Suspended sentence for man involved in exploiting banking glitch

Judge notes ‘deviousness’ of crime which saw €25,000 stolen from bank over eight weeks

A man who took advantage of a banking glitch leading to more than €25,000 being stolen from the institution over an eight week period has been given a three year suspended sentence at Dublin Circuit Criminal Court.  File photograph: Matt Kavanagh/The Irish Times.

A man who took advantage of a banking glitch leading to more than €25,000 being stolen from the institution over an eight week period has been given a three year suspended sentence at Dublin Circuit Criminal Court. File photograph: Matt Kavanagh/The Irish Times.

 

A man who took advantage of a banking glitch that lead to more than €25,000 being stolen from the institution over an eight week period has been given a three year suspended sentence.

Siva Kadiminisetty (36) told gardaí­that he did not use all the money taken from the bank but rather passed it on to a friend who asked him to help out in the fraud by opening false bank accounts.

He admitted that he had used some of the money to pay for college fees, flights home to India and groceries. He got cash back after using an unsigned Visa debit card at a supermarket on four occasions.

Oisin Clarke BL, defending, told Judge Martin Nolan that his client was in dire financial straits at the time when a friend approached him and said he had an easy way of making money.

Kadiminisetty, of Church Avenue, Rathmines, pleaded guilty at Dublin Circuit Criminal Court to using a false passport to open a bank account on February 10th, 2009 and four charges of stealing cash at Dunnes Stores in Rathmines and Stephen’s Green on dates in July and August 2012.

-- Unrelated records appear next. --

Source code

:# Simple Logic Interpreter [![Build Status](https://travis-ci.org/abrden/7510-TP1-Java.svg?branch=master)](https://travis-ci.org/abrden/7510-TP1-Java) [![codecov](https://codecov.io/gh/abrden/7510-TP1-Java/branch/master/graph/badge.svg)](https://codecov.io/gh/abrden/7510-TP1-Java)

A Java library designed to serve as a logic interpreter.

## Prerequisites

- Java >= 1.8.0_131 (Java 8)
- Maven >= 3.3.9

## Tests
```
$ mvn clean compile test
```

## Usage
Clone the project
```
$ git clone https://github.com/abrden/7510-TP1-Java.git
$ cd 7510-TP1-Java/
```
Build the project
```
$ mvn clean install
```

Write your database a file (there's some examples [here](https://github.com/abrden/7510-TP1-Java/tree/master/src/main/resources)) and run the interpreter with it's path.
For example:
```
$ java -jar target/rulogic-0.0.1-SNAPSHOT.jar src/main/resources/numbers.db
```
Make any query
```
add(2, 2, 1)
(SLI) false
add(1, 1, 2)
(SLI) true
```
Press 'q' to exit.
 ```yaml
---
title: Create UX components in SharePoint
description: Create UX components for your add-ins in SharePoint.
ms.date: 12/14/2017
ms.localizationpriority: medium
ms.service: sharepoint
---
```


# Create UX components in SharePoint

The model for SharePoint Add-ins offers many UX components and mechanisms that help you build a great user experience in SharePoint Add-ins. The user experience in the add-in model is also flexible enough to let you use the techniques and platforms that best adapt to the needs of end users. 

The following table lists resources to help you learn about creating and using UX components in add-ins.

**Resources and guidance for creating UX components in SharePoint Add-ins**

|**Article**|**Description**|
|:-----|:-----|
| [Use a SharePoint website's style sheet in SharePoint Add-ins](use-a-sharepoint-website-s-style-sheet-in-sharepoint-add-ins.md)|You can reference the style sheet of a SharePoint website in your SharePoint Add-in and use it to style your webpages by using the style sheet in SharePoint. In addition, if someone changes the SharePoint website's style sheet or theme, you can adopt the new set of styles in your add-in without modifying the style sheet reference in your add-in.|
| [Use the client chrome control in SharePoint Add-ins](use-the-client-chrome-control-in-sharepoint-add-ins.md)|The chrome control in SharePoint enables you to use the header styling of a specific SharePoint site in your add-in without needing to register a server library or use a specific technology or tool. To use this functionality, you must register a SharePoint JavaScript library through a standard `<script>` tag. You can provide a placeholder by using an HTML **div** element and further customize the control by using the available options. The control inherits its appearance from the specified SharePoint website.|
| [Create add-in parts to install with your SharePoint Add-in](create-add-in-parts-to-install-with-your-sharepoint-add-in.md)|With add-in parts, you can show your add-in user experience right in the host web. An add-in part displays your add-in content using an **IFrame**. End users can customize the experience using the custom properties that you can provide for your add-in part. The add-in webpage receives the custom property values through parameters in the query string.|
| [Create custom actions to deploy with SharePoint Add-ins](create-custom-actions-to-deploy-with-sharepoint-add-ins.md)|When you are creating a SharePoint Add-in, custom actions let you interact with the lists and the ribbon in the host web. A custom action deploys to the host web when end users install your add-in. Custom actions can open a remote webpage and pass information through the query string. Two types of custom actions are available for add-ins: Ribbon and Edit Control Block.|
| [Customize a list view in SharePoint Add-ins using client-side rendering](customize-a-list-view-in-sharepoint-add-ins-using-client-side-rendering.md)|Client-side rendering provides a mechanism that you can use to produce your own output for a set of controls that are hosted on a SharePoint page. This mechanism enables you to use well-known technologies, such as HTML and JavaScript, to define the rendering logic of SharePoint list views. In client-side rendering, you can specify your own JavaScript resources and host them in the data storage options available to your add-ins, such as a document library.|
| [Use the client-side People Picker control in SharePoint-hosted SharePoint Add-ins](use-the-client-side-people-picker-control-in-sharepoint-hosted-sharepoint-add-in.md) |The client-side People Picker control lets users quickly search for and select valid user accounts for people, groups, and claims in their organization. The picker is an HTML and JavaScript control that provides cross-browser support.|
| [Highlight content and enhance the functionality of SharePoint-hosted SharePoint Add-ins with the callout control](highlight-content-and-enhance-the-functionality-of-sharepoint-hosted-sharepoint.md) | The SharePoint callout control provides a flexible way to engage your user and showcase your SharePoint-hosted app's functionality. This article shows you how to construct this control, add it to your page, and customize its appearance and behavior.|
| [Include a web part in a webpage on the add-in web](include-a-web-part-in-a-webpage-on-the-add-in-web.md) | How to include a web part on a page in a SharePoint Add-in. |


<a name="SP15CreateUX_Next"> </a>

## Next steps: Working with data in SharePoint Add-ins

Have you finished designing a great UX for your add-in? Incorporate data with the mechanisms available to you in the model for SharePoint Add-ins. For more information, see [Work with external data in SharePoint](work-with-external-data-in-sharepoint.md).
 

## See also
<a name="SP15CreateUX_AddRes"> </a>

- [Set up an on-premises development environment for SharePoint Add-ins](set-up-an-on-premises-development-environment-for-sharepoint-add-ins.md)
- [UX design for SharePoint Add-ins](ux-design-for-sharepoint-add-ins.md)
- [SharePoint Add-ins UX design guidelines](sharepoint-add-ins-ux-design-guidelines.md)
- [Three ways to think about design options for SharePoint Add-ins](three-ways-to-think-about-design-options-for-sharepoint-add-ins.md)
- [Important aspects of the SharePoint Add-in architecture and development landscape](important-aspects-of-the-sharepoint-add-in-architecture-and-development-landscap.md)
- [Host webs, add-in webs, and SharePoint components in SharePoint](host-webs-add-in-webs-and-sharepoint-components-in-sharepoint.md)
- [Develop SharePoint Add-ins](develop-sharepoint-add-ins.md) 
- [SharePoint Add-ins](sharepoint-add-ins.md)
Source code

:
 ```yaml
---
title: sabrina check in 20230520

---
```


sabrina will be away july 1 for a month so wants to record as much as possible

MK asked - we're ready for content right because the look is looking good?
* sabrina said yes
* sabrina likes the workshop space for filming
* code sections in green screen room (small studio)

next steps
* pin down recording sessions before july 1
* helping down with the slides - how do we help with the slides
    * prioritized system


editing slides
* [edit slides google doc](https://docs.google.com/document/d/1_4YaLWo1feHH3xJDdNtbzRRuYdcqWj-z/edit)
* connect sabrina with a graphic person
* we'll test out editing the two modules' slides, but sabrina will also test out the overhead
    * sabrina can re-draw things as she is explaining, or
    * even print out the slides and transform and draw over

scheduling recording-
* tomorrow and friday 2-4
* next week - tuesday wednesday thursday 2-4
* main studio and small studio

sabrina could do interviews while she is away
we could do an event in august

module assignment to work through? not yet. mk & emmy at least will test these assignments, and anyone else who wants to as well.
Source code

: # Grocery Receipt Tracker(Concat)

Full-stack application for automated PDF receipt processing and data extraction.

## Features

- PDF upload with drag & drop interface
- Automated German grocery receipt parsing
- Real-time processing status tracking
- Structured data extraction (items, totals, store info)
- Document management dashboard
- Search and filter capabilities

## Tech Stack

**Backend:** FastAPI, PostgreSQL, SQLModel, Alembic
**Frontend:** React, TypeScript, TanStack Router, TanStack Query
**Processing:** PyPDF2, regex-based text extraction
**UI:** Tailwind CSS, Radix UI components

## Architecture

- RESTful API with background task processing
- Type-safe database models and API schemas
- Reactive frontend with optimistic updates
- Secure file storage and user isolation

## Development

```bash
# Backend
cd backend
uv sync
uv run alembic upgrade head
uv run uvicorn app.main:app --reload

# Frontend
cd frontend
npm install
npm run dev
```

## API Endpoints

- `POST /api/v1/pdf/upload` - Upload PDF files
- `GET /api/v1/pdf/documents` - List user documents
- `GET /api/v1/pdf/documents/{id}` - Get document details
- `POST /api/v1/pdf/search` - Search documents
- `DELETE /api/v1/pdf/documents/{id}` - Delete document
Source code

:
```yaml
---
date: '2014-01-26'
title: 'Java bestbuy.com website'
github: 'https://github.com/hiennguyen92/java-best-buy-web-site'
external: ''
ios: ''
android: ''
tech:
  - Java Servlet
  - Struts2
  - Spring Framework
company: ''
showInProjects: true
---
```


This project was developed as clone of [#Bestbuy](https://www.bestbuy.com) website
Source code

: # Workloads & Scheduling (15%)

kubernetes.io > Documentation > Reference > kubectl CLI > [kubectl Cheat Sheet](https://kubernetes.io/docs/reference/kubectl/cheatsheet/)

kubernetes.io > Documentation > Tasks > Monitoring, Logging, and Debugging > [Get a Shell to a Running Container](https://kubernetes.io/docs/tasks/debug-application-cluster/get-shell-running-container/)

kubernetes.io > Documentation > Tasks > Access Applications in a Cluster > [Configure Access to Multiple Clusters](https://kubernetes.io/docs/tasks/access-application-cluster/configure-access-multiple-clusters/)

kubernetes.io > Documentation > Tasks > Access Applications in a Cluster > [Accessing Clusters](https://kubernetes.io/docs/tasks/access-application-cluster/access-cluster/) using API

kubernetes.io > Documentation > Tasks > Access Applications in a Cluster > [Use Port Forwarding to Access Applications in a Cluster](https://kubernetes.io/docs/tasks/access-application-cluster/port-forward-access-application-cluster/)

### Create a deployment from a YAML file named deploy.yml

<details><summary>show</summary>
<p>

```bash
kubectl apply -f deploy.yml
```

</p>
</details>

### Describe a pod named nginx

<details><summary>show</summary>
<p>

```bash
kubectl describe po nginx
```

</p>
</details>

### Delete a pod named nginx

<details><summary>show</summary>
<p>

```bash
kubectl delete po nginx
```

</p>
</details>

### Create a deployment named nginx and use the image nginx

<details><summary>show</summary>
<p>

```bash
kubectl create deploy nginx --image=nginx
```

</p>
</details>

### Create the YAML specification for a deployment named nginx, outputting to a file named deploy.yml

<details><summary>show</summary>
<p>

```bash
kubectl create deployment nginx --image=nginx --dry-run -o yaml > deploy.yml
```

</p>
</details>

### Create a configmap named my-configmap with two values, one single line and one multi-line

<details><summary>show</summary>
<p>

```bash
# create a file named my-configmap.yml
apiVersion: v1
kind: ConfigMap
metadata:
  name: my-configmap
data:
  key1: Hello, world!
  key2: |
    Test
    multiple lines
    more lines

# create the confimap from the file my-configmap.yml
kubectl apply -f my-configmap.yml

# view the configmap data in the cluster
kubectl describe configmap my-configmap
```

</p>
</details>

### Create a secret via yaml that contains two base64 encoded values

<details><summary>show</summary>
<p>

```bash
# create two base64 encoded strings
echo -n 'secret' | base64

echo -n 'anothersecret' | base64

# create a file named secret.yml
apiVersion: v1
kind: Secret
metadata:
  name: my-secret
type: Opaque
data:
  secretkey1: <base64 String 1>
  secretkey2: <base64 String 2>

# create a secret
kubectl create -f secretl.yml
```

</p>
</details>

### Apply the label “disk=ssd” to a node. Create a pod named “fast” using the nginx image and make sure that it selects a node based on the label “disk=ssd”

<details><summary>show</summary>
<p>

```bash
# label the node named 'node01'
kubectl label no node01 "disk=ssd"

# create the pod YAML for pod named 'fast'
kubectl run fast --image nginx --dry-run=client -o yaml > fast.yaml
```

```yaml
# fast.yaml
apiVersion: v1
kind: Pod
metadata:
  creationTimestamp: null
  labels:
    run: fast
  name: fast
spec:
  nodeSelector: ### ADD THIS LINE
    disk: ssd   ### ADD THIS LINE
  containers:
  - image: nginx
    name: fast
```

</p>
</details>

Judge Nolan said that Kadiminisetty took advantage of “certain situations” and secured cash back at points of sale. He said the accused “was eventually picked up” following good work by gardaí.

‘Deception’

The judge said it was a crime of “deviousness and deception” but noted that Kadminisetty had no criminal record whatsoever, a good history of work and was unlikely to re-offend.

Judge Nolan said he felt a custodial sentence would not be appropriate in the case before he suspended a three year term in full on strict conditions.

Garda Nicola Connolly told Gráinne O’Neill BL, prosecuting, that a bank account had been opened using a false passport before a number of transactions were carried out using a debit/Visa card.

She said a number of false cheques were lodged into the bank account and the cash withdrawn before the bank could properly clear them. A total of three bank accounts had been set up and funds were transferred between these also.

Garda Connolly explained that the accounts were “gold member accounts” which meant that at the time the bank would “give the benefit of the doubt” and allow for cheques to be lodged and credited to the account before being properly cleared.

The Garda confirmed that this was basically “a technical error” or “glitch” within the banking system and it was eight weeks before it was rectified. Kadminisetty took advantage of this over the course of those eight weeks.

Kadiminisetty was ultimately tracked down by the fact that his brother’s passport had been used to open the account. He was interviewed and admitted what he had done.

He said he did it “to take money that was not his” but claimed that he was not the only one who benefited from the fraud.

Counsel said his client fully accepted he had a role but submitted that he had no money at the time to live off. He has since married and his first child was born in July this year.